Instead, I replied to his parents: With American students consistently scoring near or at the bottom in international tests, I am repeatedly appalled by teachers who waste their students' time by assigning them to write to strangers, chosen only because those strangers' names have appeared in the media.
It is of course much easier-- and more "exciting," to use a word too many educators use-- to do cute little stuff like this than to take on the sober responsibility to develop in students both the knowledge and the ability to think that will enable them to form their own views on matters in both public and private life. What earthly good would it do your son to know what economic policies I think should be followed, especially since what I think should be done will not have the slightest effect on what the government will in fact do? And why should a fifth-grader be expected to deal with such questions that people with Ph.D.'s in economics have trouble wrestling with?

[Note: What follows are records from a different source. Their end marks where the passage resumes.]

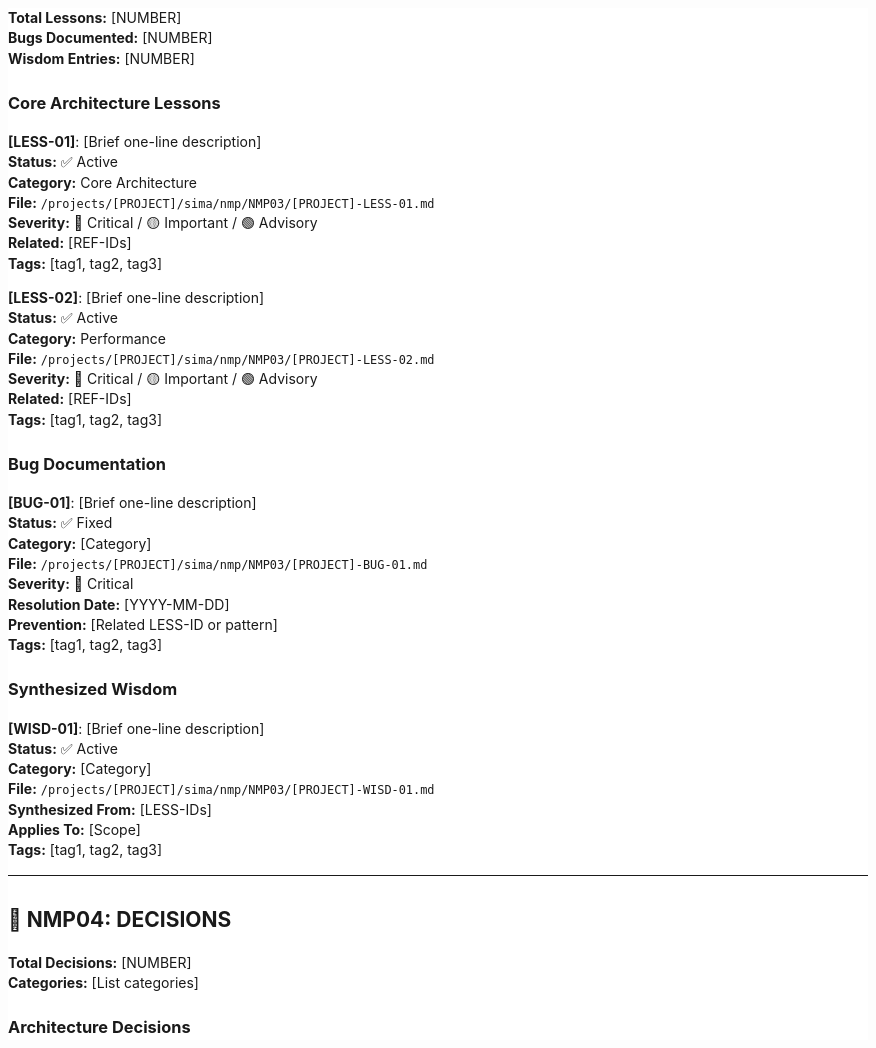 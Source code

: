 **Total Lessons:** [NUMBER]  
**Bugs Documented:** [NUMBER]  
**Wisdom Entries:** [NUMBER]

### Core Architecture Lessons

**[LESS-01]**: [Brief one-line description]  
**Status:** ✅ Active  
**Category:** Core Architecture  
**File:** `/projects/[PROJECT]/sima/nmp/NMP03/[PROJECT]-LESS-01.md`  
**Severity:** 🔴 Critical / 🟡 Important / 🟢 Advisory  
**Related:** [REF-IDs]  
**Tags:** [tag1, tag2, tag3]

**[LESS-02]**: [Brief one-line description]  
**Status:** ✅ Active  
**Category:** Performance  
**File:** `/projects/[PROJECT]/sima/nmp/NMP03/[PROJECT]-LESS-02.md`  
**Severity:** 🔴 Critical / 🟡 Important / 🟢 Advisory  
**Related:** [REF-IDs]  
**Tags:** [tag1, tag2, tag3]

### Bug Documentation

**[BUG-01]**: [Brief one-line description]  
**Status:** ✅ Fixed  
**Category:** [Category]  
**File:** `/projects/[PROJECT]/sima/nmp/NMP03/[PROJECT]-BUG-01.md`  
**Severity:** 🔴 Critical  
**Resolution Date:** [YYYY-MM-DD]  
**Prevention:** [Related LESS-ID or pattern]  
**Tags:** [tag1, tag2, tag3]

### Synthesized Wisdom

**[WISD-01]**: [Brief one-line description]  
**Status:** ✅ Active  
**Category:** [Category]  
**File:** `/projects/[PROJECT]/sima/nmp/NMP03/[PROJECT]-WISD-01.md`  
**Synthesized From:** [LESS-IDs]  
**Applies To:** [Scope]  
**Tags:** [tag1, tag2, tag3]

---

## 🎯 NMP04: DECISIONS

**Total Decisions:** [NUMBER]  
**Categories:** [List categories]

### Architecture Decisions
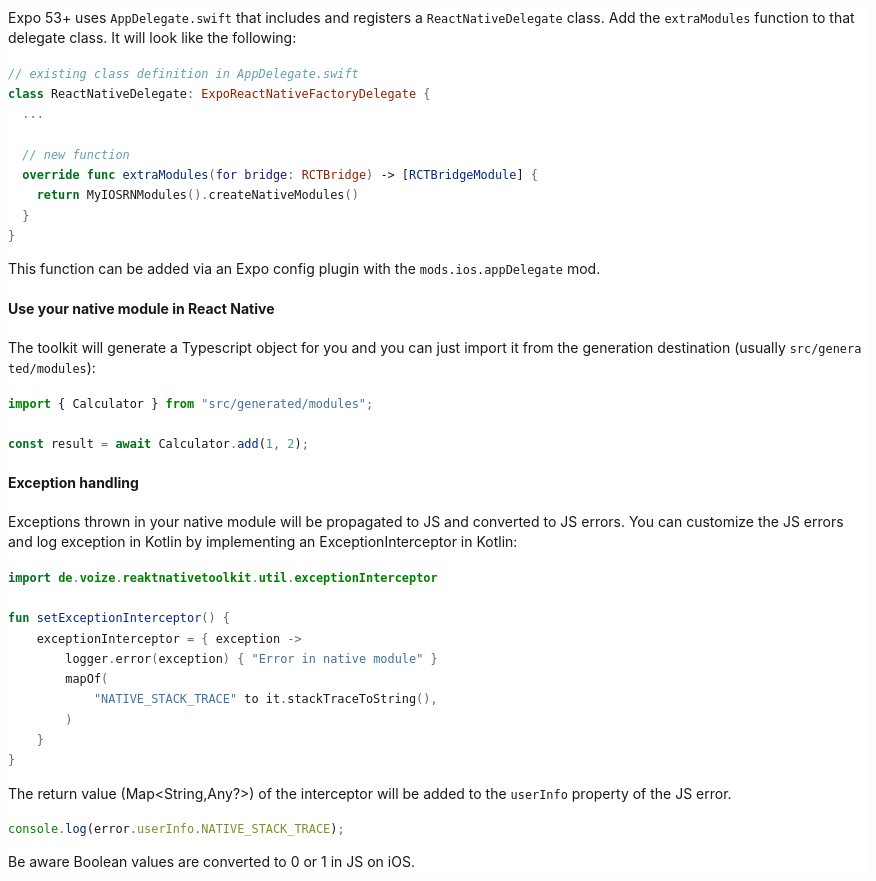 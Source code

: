 Expo 53+ uses `AppDelegate.swift` that includes and registers a `ReactNativeDelegate` class. Add the `extraModules` function to that delegate class.
It will look like the following:

```swift
// existing class definition in AppDelegate.swift
class ReactNativeDelegate: ExpoReactNativeFactoryDelegate {
  ...

  // new function
  override func extraModules(for bridge: RCTBridge) -> [RCTBridgeModule] {
    return MyIOSRNModules().createNativeModules()
  }
}
```

This function can be added via an Expo config plugin with the `mods.ios.appDelegate` mod.

#### Use your native module in React Native

The toolkit will generate a Typescript object for you and you can just import it from the generation destination (usually `src/generated/modules`):

```typescript
import { Calculator } from "src/generated/modules";

const result = await Calculator.add(1, 2);
```

#### Exception handling

Exceptions thrown in your native module will be propagated to JS and converted to JS errors.
You can customize the JS errors and log exception in Kotlin by implementing an ExceptionInterceptor in Kotlin:

```kotlin
import de.voize.reaktnativetoolkit.util.exceptionInterceptor

fun setExceptionInterceptor() {
    exceptionInterceptor = { exception ->
        logger.error(exception) { "Error in native module" }
        mapOf(
            "NATIVE_STACK_TRACE" to it.stackTraceToString(),
        )
    }
}
```

The return value (Map<String,Any?>) of the interceptor will be added to the `userInfo` property of the JS error.

```typescript
console.log(error.userInfo.NATIVE_STACK_TRACE);
```

Be aware Boolean values are converted to 0 or 1 in JS on iOS.

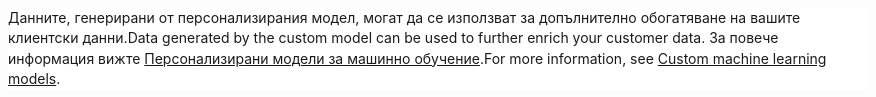 <span data-ttu-id="0ee7d-260">Данните, генерирани от персонализирания модел, могат да се използват за допълнително обогатяване на вашите клиентски данни.</span><span class="sxs-lookup"><span data-stu-id="0ee7d-260">Data generated by the custom model can be used to further enrich your customer data.</span></span> <span data-ttu-id="0ee7d-261">За повече информация вижте [Персонализирани модели за машинно обучение](custom-models.md).</span><span class="sxs-lookup"><span data-stu-id="0ee7d-261">For more information, see [Custom machine learning models](custom-models.md).</span></span>
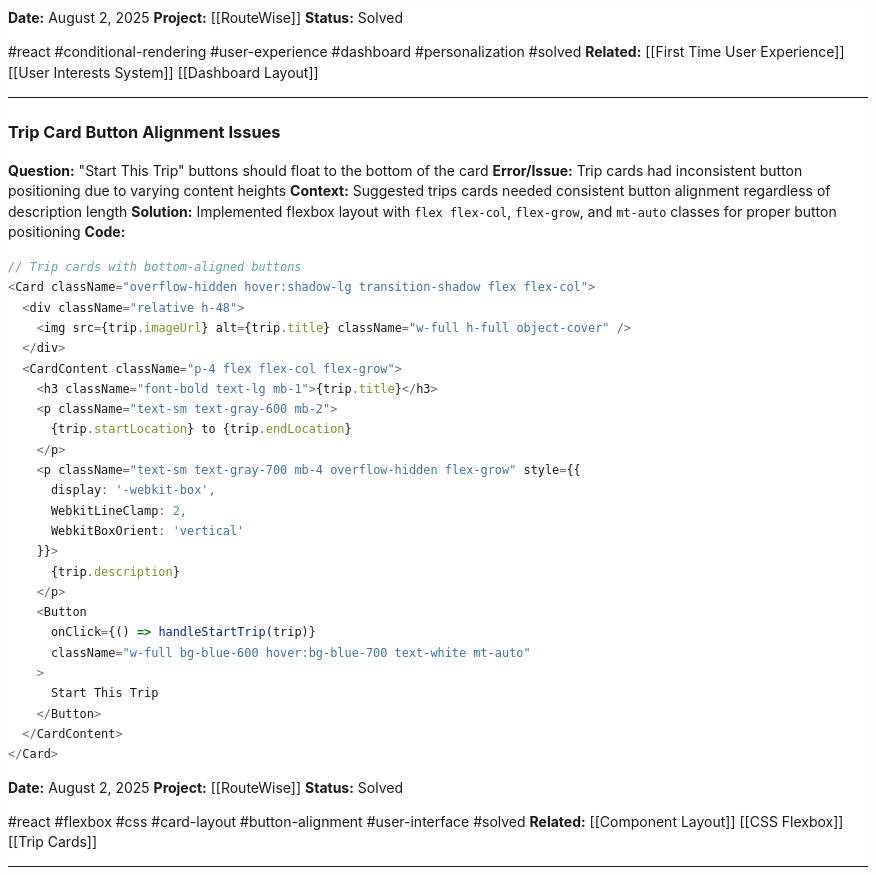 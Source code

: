 **Date:** August 2, 2025
**Project:** [[RouteWise]]
**Status:** Solved

#react #conditional-rendering #user-experience #dashboard #personalization #solved
**Related:** [[First Time User Experience]] [[User Interests System]] [[Dashboard Layout]]

---

### Trip Card Button Alignment Issues
**Question:** "Start This Trip" buttons should float to the bottom of the card
**Error/Issue:** Trip cards had inconsistent button positioning due to varying content heights
**Context:** Suggested trips cards needed consistent button alignment regardless of description length
**Solution:** Implemented flexbox layout with `flex flex-col`, `flex-grow`, and `mt-auto` classes for proper button positioning
**Code:**

```typescript
// Trip cards with bottom-aligned buttons
<Card className="overflow-hidden hover:shadow-lg transition-shadow flex flex-col">
  <div className="relative h-48">
    <img src={trip.imageUrl} alt={trip.title} className="w-full h-full object-cover" />
  </div>
  <CardContent className="p-4 flex flex-col flex-grow">
    <h3 className="font-bold text-lg mb-1">{trip.title}</h3>
    <p className="text-sm text-gray-600 mb-2">
      {trip.startLocation} to {trip.endLocation}
    </p>
    <p className="text-sm text-gray-700 mb-4 overflow-hidden flex-grow" style={{
      display: '-webkit-box',
      WebkitLineClamp: 2,
      WebkitBoxOrient: 'vertical'
    }}>
      {trip.description}
    </p>
    <Button 
      onClick={() => handleStartTrip(trip)}
      className="w-full bg-blue-600 hover:bg-blue-700 text-white mt-auto"
    >
      Start This Trip
    </Button>
  </CardContent>
</Card>
```

**Date:** August 2, 2025
**Project:** [[RouteWise]]
**Status:** Solved

#react #flexbox #css #card-layout #button-alignment #user-interface #solved
**Related:** [[Component Layout]] [[CSS Flexbox]] [[Trip Cards]]

---
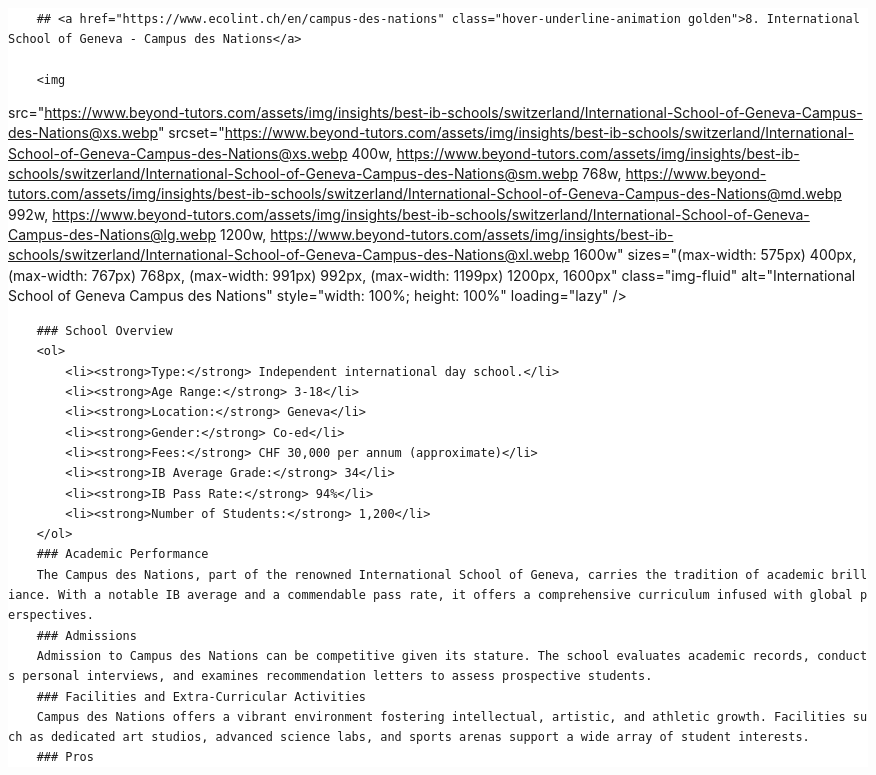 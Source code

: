 






        ## <a href="https://www.ecolint.ch/en/campus-des-nations" class="hover-underline-animation golden">8. International School of Geneva - Campus des Nations</a>

        <img
  src="https://www.beyond-tutors.com/assets/img/insights/best-ib-schools/switzerland/International-School-of-Geneva-Campus-des-Nations@xs.webp"
  srcset="https://www.beyond-tutors.com/assets/img/insights/best-ib-schools/switzerland/International-School-of-Geneva-Campus-des-Nations@xs.webp 400w,
           https://www.beyond-tutors.com/assets/img/insights/best-ib-schools/switzerland/International-School-of-Geneva-Campus-des-Nations@sm.webp 768w,
           https://www.beyond-tutors.com/assets/img/insights/best-ib-schools/switzerland/International-School-of-Geneva-Campus-des-Nations@md.webp 992w,
           https://www.beyond-tutors.com/assets/img/insights/best-ib-schools/switzerland/International-School-of-Geneva-Campus-des-Nations@lg.webp 1200w,
           https://www.beyond-tutors.com/assets/img/insights/best-ib-schools/switzerland/International-School-of-Geneva-Campus-des-Nations@xl.webp 1600w"
  sizes="(max-width: 575px) 400px,
         (max-width: 767px) 768px,
         (max-width: 991px) 992px,
         (max-width: 1199px) 1200px,
         1600px"
  class="img-fluid"
  alt="International School of Geneva Campus des Nations"
  style="width: 100%; height: 100%"
  loading="lazy"
/>


        ### School Overview
        <ol>
            <li><strong>Type:</strong> Independent international day school.</li>
            <li><strong>Age Range:</strong> 3-18</li>
            <li><strong>Location:</strong> Geneva</li>
            <li><strong>Gender:</strong> Co-ed</li>
            <li><strong>Fees:</strong> CHF 30,000 per annum (approximate)</li>
            <li><strong>IB Average Grade:</strong> 34</li>
            <li><strong>IB Pass Rate:</strong> 94%</li>
            <li><strong>Number of Students:</strong> 1,200</li>
        </ol>
        ### Academic Performance
        The Campus des Nations, part of the renowned International School of Geneva, carries the tradition of academic brilliance. With a notable IB average and a commendable pass rate, it offers a comprehensive curriculum infused with global perspectives.
        ### Admissions
        Admission to Campus des Nations can be competitive given its stature. The school evaluates academic records, conducts personal interviews, and examines recommendation letters to assess prospective students.
        ### Facilities and Extra-Curricular Activities
        Campus des Nations offers a vibrant environment fostering intellectual, artistic, and athletic growth. Facilities such as dedicated art studios, advanced science labs, and sports arenas support a wide array of student interests.
        ### Pros
         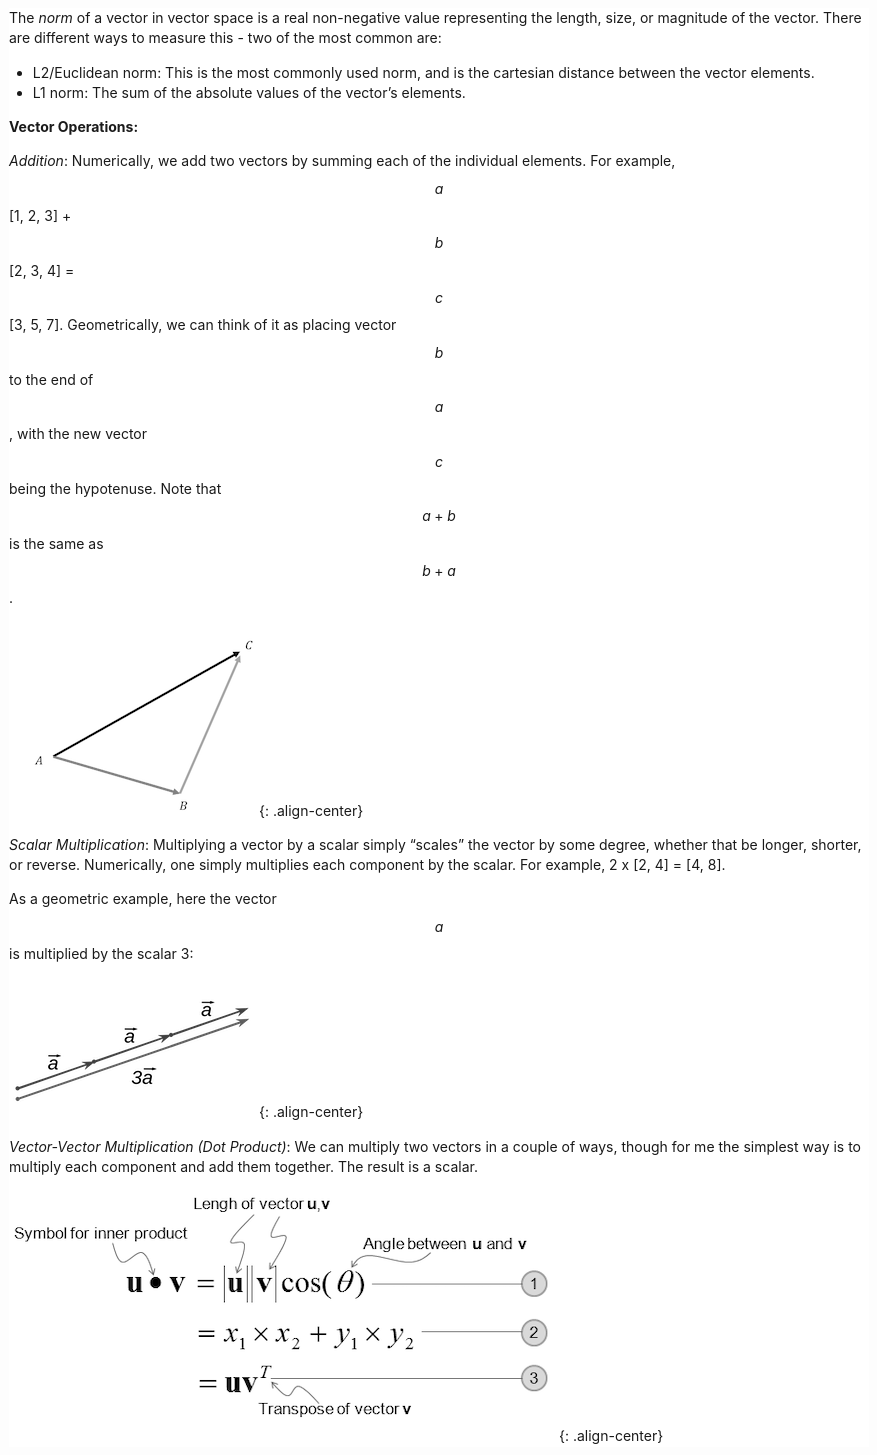 The *norm* of a vector in vector space is a real non-negative value representing the length, size, or magnitude of the vector. There are different ways to measure this - two of the most common are:

* L2/Euclidean norm: This is the most commonly used norm, and is the cartesian distance between the vector elements.
* L1 norm: The sum of the absolute values of the vector’s elements.


**Vector Operations:** 

*Addition*: Numerically, we add two vectors by summing each of the individual elements. For example, $$a$$ [1, 2, 3] + $$b$$ [2, 3, 4] = $$c$$ [3, 5, 7]. Geometrically, we can think of it as placing vector $$b$$ to the end of $$a$$, with the new vector $$c$$ being the hypotenuse. Note that $$a + b$$ is the same as $$b + a$$.

![image-center](/images/linear_algebra/vector_addition.png){: .align-center}

*Scalar Multiplication*: Multiplying a vector by a scalar simply “scales” the vector by some degree, whether that be longer, shorter, or reverse. Numerically, one simply multiplies each component by the scalar. For example, 2 x [2, 4] = [4, 8].

As a geometric example, here the vector $$a$$ is multiplied by the scalar 3:

![image-center](/images/linear_algebra/scalar_multiplication.png){: .align-center}

*Vector-Vector Multiplication (Dot Product)*: We can multiply two vectors in a couple of ways, though for me the simplest way is to multiply each component and add them together. The result is a scalar.

![image-center](/images/linear_algebra/vector_dot_product.png){: .align-center}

The damage does not end with wasting students' time and misdirecting their energies, serious though these things are. Getting students used to looking to so-called "famous" people for answers is the antithesis of education as a preparation for making up one's own mind as citizens of a democracy, rather than as followers of "leaders."
Nearly two hundred years ago, the great economist David Ricardo said: "I wish that I may never think the smiles of the great and powerful a sufficient inducement to turn aside from the straight path of honesty and the convictions of my own mind."
The fad of assigning students to write to strangers is an irresponsible self-indulgence of teachers who should be teaching. But that practice will not end until enough parents complain to enough principals and enough elected officials to make it end.